Living Streets
- Logo of Living Streets
- Formation: 13 August 1929; 96 years ago
- Founder: Robert Cecil and Tom Foley
- Founded at: Essex Hall, Strand, London
- Type: Nonprofit
- Registration no.: Charity 1108448 Company 05368409
- Purpose: Promote pedestrian safety
- Headquarters: 133 Whitechapel High Street, London, E1 7QA
- Region served: United Kingdom
- President: Lord Bates
- Chief Executive: Catherine Woodhead
- Board of directors: Board of trustees (14 as of 2020)
- Subsidiaries: Living Streets Services Limited (Company 07471406)
- Budget: £5.5M (2018/2019)
- Revenue: £5.6M (2018/2019)
- Staff: 82 (2018/2019)
- Volunteers: 100 (2018/2019)
- Website: www.livingstreets.org.uk
- Formerly called: The Pedestrians' Association

= Living Streets (UK) =

UK charity for everyday walking

Living Streets is a charity from the United Kingdom. Their goal is to promote pedestrian safety. It was founded in 1929 as the Pedestrians' Association and became known as the Pedestrians' Association for Road Safety in 1952. The current name was adopted in 2001. It is a voting member of the International Federation of Pedestrians.

==History==
In the late 1920's, a young journalist, Tom Foley, became aware of the issue of road safety and contacted Viscount Cecil of Chelwood who was also increasingly concerned about the subject. Together they formed the Pedestrians' Association and its first meeting was held in 1929. This was announced: The Association was formed at a meeting held in the Essex Hall, London, on 13 August 1929. The meeting was convened jointly by Messrs J.J. Bailey and T.C. Foley, and was done by private invitation to people who had written to Viscount Cecil about pedestrians' grievances or who had written to T.C. Foley following a letter he had sent to the press.

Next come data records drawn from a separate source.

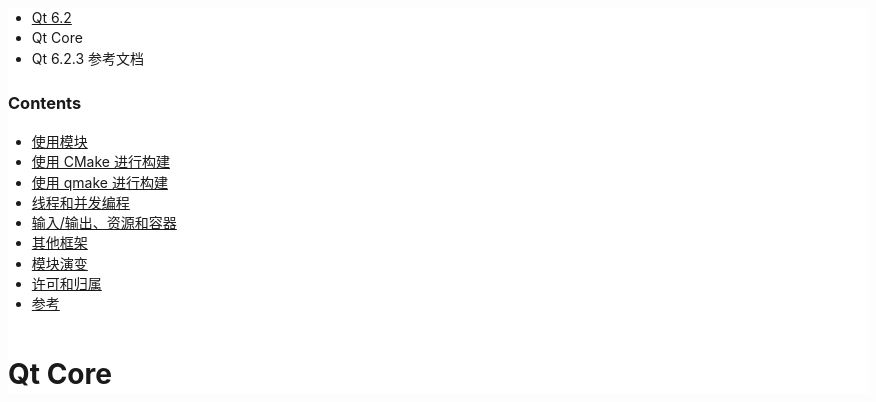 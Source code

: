 <!DOCTYPE html>
<html lang="en">
<head>
  <meta charset="utf-8">

  <title>Qt Core 6.2.3 | Qt6 中文参考手册</title>
  <link rel="stylesheet" type="text/css" href="http://qtdoc.cutebook.net/qtcore/style/offline-simple.css" />
  <script type="text/javascript">
    document.getElementsByTagName("link").item(0).setAttribute("href", "style/offline.css");
    // loading style sheet breaks anchors that were jumped to before
    // so force jumping to anchor again
    setTimeout(function() {
        var anchor = location.hash;
        // need to jump to different anchor first (e.g. none)
        location.hash = "#";
        setTimeout(function() {
            location.hash = anchor;
        }, 0);
    }, 0);
  </script>
</head>
<body>
<div class="header" id="qtdocheader">
    <div class="main">
    <div class="main-rounded">
        <div class="navigationbar">
        <ul>
<li><a href="http://qtdoc.cutebook.net/qtcore/../qtdoc/index.html">Qt 6.2</a></li>
<li>Qt Core</li>
<li id="buildversion">Qt 6.2.3 参考文档</li>
    </ul>
    </div>
</div>
<div class="content">
<div class="line">
<div class="content mainContent">
<div class="sidebar">
<div class="toc">
<h3 id="toc">Contents</h3>
<ul>
<li class="level1"><a href="#using-the-module">使用模块</a></li>
<li class="level2"><a href="#building-with-cmake">使用 CMake 进行构建</a></li>
<li class="level2"><a href="#building-with-qmake">使用 qmake 进行构建</a></li>
<li class="level1"><a href="#threading-and-concurrent-programming">线程和并发编程</a></li>
<li class="level1"><a href="#input-output-resources-and-containers">输入/输出、资源和容器</a></li>
<li class="level1"><a href="#additional-frameworks">其他框架</a></li>
<li class="level1"><a href="#module-evolution">模块演变</a></li>
<li class="level1"><a href="#licenses-and-attributions">许可和归属</a></li>
<li class="level1"><a href="#reference">参考</a></li>
</ul>
</div>
<div class="sidebar-content" id="sidebar-content"></div></div>
<h1 class="title">Qt Core</h1>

The Pedestrians' Association explained its purpose as follows: in view of the serious danger of motor traffic today, an association be formed for the defence of public rights, especially of pedestrians.

Viscount Cecil of Chelwood, who was president from 1929 until 1944, was a high profile peer and had established the League of Nations. He was awarded the Nobel Peace Prize in 1937.

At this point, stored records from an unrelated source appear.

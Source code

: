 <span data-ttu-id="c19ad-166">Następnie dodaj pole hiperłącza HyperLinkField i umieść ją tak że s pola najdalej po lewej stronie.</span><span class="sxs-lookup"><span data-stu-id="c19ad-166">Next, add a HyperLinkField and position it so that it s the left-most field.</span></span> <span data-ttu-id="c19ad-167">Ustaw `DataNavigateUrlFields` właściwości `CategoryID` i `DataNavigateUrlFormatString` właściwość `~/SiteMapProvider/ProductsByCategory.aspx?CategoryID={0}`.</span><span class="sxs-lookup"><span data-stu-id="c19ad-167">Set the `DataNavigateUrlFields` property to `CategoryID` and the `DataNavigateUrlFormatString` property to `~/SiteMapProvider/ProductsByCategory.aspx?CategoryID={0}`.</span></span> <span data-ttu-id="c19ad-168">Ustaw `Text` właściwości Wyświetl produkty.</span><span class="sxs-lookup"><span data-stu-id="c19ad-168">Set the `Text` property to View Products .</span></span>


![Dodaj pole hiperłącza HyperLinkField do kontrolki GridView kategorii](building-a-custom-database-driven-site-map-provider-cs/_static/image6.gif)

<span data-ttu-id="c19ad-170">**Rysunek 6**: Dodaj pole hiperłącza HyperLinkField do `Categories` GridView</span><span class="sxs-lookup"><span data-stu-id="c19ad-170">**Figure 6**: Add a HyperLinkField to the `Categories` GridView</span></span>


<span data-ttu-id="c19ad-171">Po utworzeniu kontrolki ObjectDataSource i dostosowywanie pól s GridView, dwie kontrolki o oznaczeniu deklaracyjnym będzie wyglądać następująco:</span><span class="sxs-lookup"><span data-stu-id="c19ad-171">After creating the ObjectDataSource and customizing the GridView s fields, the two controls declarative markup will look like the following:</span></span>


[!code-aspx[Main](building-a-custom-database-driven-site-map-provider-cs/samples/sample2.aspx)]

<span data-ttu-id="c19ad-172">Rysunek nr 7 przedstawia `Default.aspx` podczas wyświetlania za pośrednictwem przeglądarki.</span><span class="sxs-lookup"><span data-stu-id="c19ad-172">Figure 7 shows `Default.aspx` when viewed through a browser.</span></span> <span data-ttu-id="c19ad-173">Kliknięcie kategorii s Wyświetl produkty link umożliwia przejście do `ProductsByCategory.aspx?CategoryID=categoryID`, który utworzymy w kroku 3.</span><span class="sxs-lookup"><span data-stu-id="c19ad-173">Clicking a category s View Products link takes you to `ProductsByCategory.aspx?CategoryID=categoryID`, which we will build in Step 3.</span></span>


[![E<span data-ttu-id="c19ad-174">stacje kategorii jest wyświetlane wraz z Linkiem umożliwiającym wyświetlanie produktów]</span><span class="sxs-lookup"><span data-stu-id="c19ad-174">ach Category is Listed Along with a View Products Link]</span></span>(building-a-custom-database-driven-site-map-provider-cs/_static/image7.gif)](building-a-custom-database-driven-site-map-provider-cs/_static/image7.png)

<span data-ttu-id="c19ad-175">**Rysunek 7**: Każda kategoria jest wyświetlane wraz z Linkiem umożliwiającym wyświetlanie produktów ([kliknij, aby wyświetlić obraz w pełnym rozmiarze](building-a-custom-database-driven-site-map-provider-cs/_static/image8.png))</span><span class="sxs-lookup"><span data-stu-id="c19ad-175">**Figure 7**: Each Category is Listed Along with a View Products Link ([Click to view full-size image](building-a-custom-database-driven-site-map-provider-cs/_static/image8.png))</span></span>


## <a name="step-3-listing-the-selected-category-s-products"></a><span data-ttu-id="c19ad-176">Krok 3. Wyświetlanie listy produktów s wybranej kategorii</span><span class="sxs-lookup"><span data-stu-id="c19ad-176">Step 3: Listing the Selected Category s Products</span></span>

The following year the Road Traffic Act 1930 removed the existing 20 mph speed limit for motor cars at a time when UK road casualties were running at a rate of 7,000 per year (which is over four times the current rate). They also helped write the very first Highway Code which was first published in full in 1934.

During the 1930s its campaigns helped to persuade the British Government to introduce the driving test, to reinstate a speed limit for motorcars, and provide pedestrian crossings. A speed limit of 30 mph in urban areas and for driving tests was within the Road Traffic Act 1934, passed under Leslie Hore-Belisha, the-then Minister of Transport.

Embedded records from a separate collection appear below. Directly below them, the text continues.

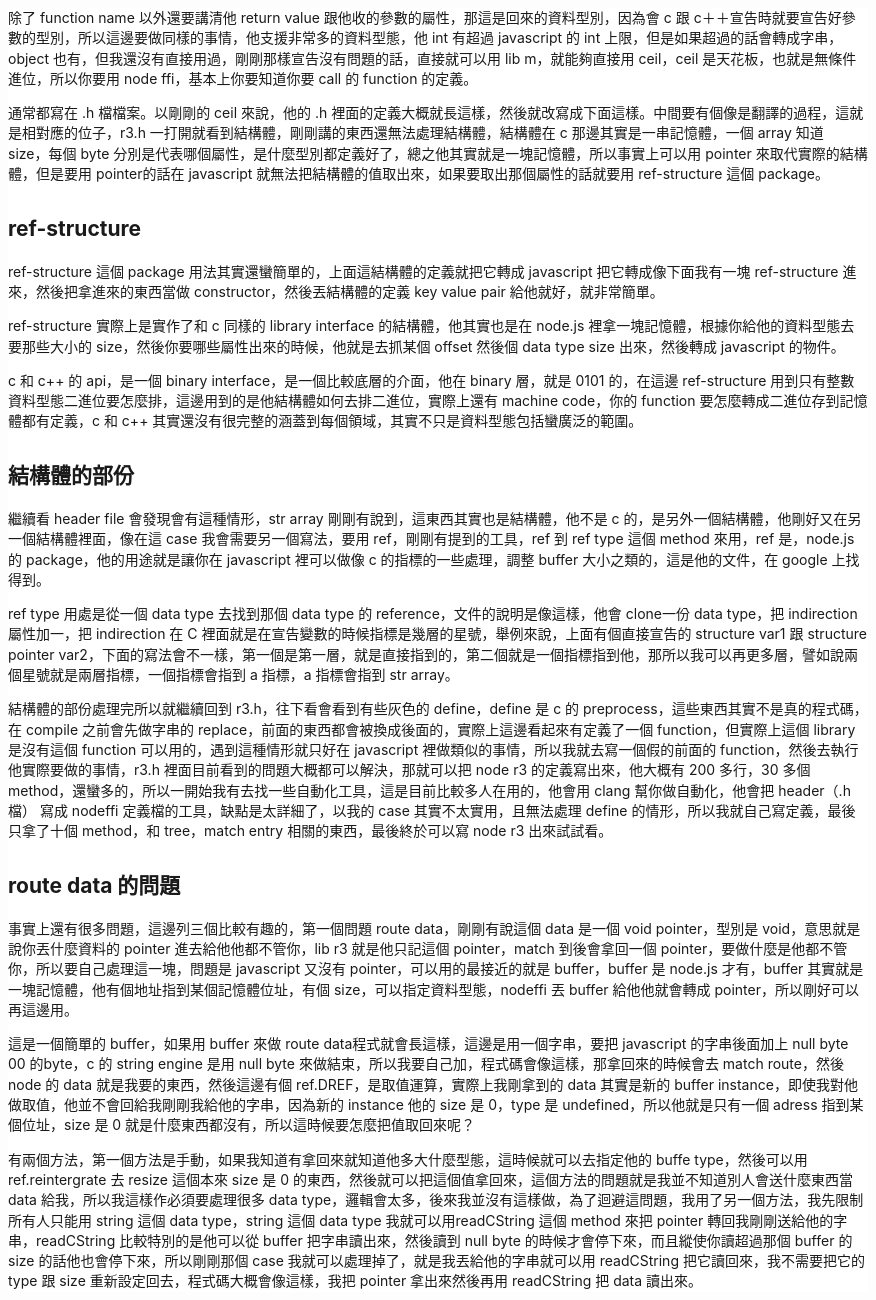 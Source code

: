 除了 function name 以外還要講清他 return value 跟他收的參數的屬性，那這是回來的資料型別，因為會 c 跟 c＋＋宣告時就要宣告好參數的型別，所以這邊要做同樣的事情，他支援非常多的資料型態，他 int 有超過 javascript 的 int 上限，但是如果超過的話會轉成字串，object 也有，但我還沒有直接用過，剛剛那樣宣告沒有問題的話，直接就可以用 lib m，就能夠直接用 ceil，ceil 是天花板，也就是無條件進位，所以你要用 node ffi，基本上你要知道你要 call 的 function 的定義。

通常都寫在 .h 檔檔案。以剛剛的 ceil 來說，他的 .h 裡面的定義大概就長這樣，然後就改寫成下面這樣。中間要有個像是翻譯的過程，這就是相對應的位子，r3.h 一打開就看到結構體，剛剛講的東西還無法處理結構體，結構體在 c 那邊其實是一串記憶體，一個 array 知道 size，每個 byte 分別是代表哪個屬性，是什麼型別都定義好了，總之他其實就是一塊記憶體，所以事實上可以用 pointer 來取代實際的結構體，但是要用 pointer的話在 javascript 就無法把結構體的值取出來，如果要取出那個屬性的話就要用 ref-structure 這個 package。

## ref-structure

ref-structure 這個 package 用法其實還蠻簡單的，上面這結構體的定義就把它轉成 javascript 把它轉成像下面我有一塊 ref-structure 進來，然後把拿進來的東西當做 constructor，然後丟結構體的定義 key value pair 給他就好，就非常簡單。

ref-structure 實際上是實作了和 c 同樣的 library interface 的結構體，他其實也是在 node.js 裡拿一塊記憶體，根據你給他的資料型態去要那些大小的 size，然後你要哪些屬性出來的時候，他就是去抓某個 offset 然後個 data type size 出來，然後轉成 javascript 的物件。

c 和 c++ 的 api，是一個 binary interface，是一個比較底層的介面，他在 binary 層，就是 0101 的，在這邊 ref-structure 用到只有整數資料型態二進位要怎麼排，這邊用到的是他結構體如何去排二進位，實際上還有 machine code，你的 function 要怎麼轉成二進位存到記憶體都有定義，c 和 c++ 其實還沒有很完整的涵蓋到每個領域，其實不只是資料型態包括蠻廣泛的範圍。

## 結構體的部份

繼續看 header file 會發現會有這種情形，str array 剛剛有說到，這東西其實也是結構體，他不是 c 的，是另外一個結構體，他剛好又在另一個結構體裡面，像在這 case 我會需要另一個寫法，要用 ref，剛剛有提到的工具，ref 到 ref type 這個 method 來用，ref 是，node.js 的 package，他的用途就是讓你在 javascript 裡可以做像 c 的指標的一些處理，調整 buffer 大小之類的，這是他的文件，在 google 上找得到。

ref type 用處是從一個 data type 去找到那個 data type 的 reference，文件的說明是像這樣，他會 clone一份 data type，把 indirection 屬性加一，把 indirection 在 C 裡面就是在宣告變數的時候指標是幾層的星號，舉例來說，上面有個直接宣告的 structure var1 跟 structure pointer var2，下面的寫法會不一樣，第一個是第一層，就是直接指到的，第二個就是一個指標指到他，那所以我可以再更多層，譬如說兩個星號就是兩層指標，一個指標會指到 a 指標，a 指標會指到 str array。

結構體的部份處理完所以就繼續回到 r3.h，往下看會看到有些灰色的 define，define 是 c 的 preprocess，這些東西其實不是真的程式碼，在 compile 之前會先做字串的 replace，前面的東西都會被換成後面的，實際上這邊看起來有定義了一個 function，但實際上這個 library 是沒有這個 function 可以用的，遇到這種情形就只好在 javascript 裡做類似的事情，所以我就去寫一個假的前面的 function，然後去執行他實際要做的事情，r3.h 裡面目前看到的問題大概都可以解決，那就可以把 node r3 的定義寫出來，他大概有 200 多行，30 多個 method，還蠻多的，所以一開始我有去找一些自動化工具，這是目前比較多人在用的，他會用 clang 幫你做自動化，他會把 header（.h檔） 寫成 nodeffi 定義檔的工具，缺點是太詳細了，以我的 case 其實不太實用，且無法處理 define 的情形，所以我就自己寫定義，最後只拿了十個 method，和 tree，match entry 相關的東西，最後終於可以寫 node r3 出來試試看。

##  route data 的問題

事實上還有很多問題，這邊列三個比較有趣的，第一個問題 route data，剛剛有說這個 data 是一個 void pointer，型別是 void，意思就是說你丟什麼資料的 pointer 進去給他他都不管你，lib r3 就是他只記這個 pointer，match 到後會拿回一個 pointer，要做什麼是他都不管你，所以要自己處理這一塊，問題是 javascript 又沒有 pointer，可以用的最接近的就是 buffer，buffer 是 node.js 才有，buffer 其實就是一塊記憶體，他有個地址指到某個記憶體位址，有個 size，可以指定資料型態，nodeffi 丟 buffer 給他他就會轉成 pointer，所以剛好可以再這邊用。

這是一個簡單的 buffer，如果用 buffer 來做 route data程式就會長這樣，這邊是用一個字串，要把 javascript 的字串後面加上 null byte 00 的byte，c 的 string engine 是用 null byte 來做結束，所以我要自己加，程式碼會像這樣，那拿回來的時候會去 match route，然後 node 的 data 就是我要的東西，然後這邊有個 ref.DREF，是取值運算，實際上我剛拿到的 data 其實是新的 buffer instance，即使我對他做取值，他並不會回給我剛剛我給他的字串，因為新的 instance 他的 size 是 0，type 是 undefined，所以他就是只有一個 adress 指到某個位址，size 是 0 就是什麼東西都沒有，所以這時候要怎麼把值取回來呢？

有兩個方法，第一個方法是手動，如果我知道有拿回來就知道他多大什麼型態，這時候就可以去指定他的 buffe type，然後可以用ref.reintergrate 去 resize 這個本來 size 是 0 的東西，然後就可以把這個值拿回來，這個方法的問題就是我並不知道別人會送什麼東西當 data 給我，所以我這樣作必須要處理很多 data type，邏輯會太多，後來我並沒有這樣做，為了迴避這問題，我用了另一個方法，我先限制所有人只能用 string 這個 data type，string 這個 data type 我就可以用readCString 這個 method 來把 pointer 轉回我剛剛送給他的字串，readCString 比較特別的是他可以從 buffer 把字串讀出來，然後讀到 null byte 的時候才會停下來，而且縱使你讀超過那個 buffer 的 size 的話他也會停下來，所以剛剛那個 case 我就可以處理掉了，就是我丟給他的字串就可以用 readCString 把它讀回來，我不需要把它的 type 跟 size 重新設定回去，程式碼大概會像這樣，我把 pointer 拿出來然後再用 readCString 把 data 讀出來。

As a result of lobbying during World War II, the association lobbied the government to amend its regulations to allow pedestrians to carry a small hand torch and to paint the sides of the road white, to increase pedestrian safety.

In 1950, following his retirement from politics, Hore-Belisha was made vice-president and in 1952 the organisation changed its name to the Pedestrians' Association for Road Safety. The organisation changed its name to Living Streets in 2001.

==Activities==
The charity has around 60 local branches and affiliated groups across the UK, and also undertakes consultancy work for local authorities.

===Walk to school campaign===

The charity is best known for its Walk to School campaign, which has been going for over 20 years and supports over one million children in 4000 schools to walk more. Living Streets' WOW – year-round walk to school challenge and Walk to School Week make up the campaign, which is one of the UK’s leading behaviour change campaigns for young people.

On average, WOW encourages 23% more primary school children to walk to school and reduces congestion by 30% outside the school gates. Children love to take part in the challenge which sees them rewarded with badges.

====National Walking Month====

Every May, Living Streets raises the profile of walking with its National Walking Month campaign. The campaign usually encourages people to #Try20 – that is fit 20 minutes more walking into each day throughout May. The charity highlights the benefits of walking on health, the environment and local economies. Key ambassadors to the month include Kate Humble.

===Other campaigns===
Other high profile campaigns the charity has played an integral part in, include a recent appeal to all London Mayoral candidates (2015) to pedestrianise Oxford Street. Mayor Sadiq Khan has committed to carrying out this work by 2020.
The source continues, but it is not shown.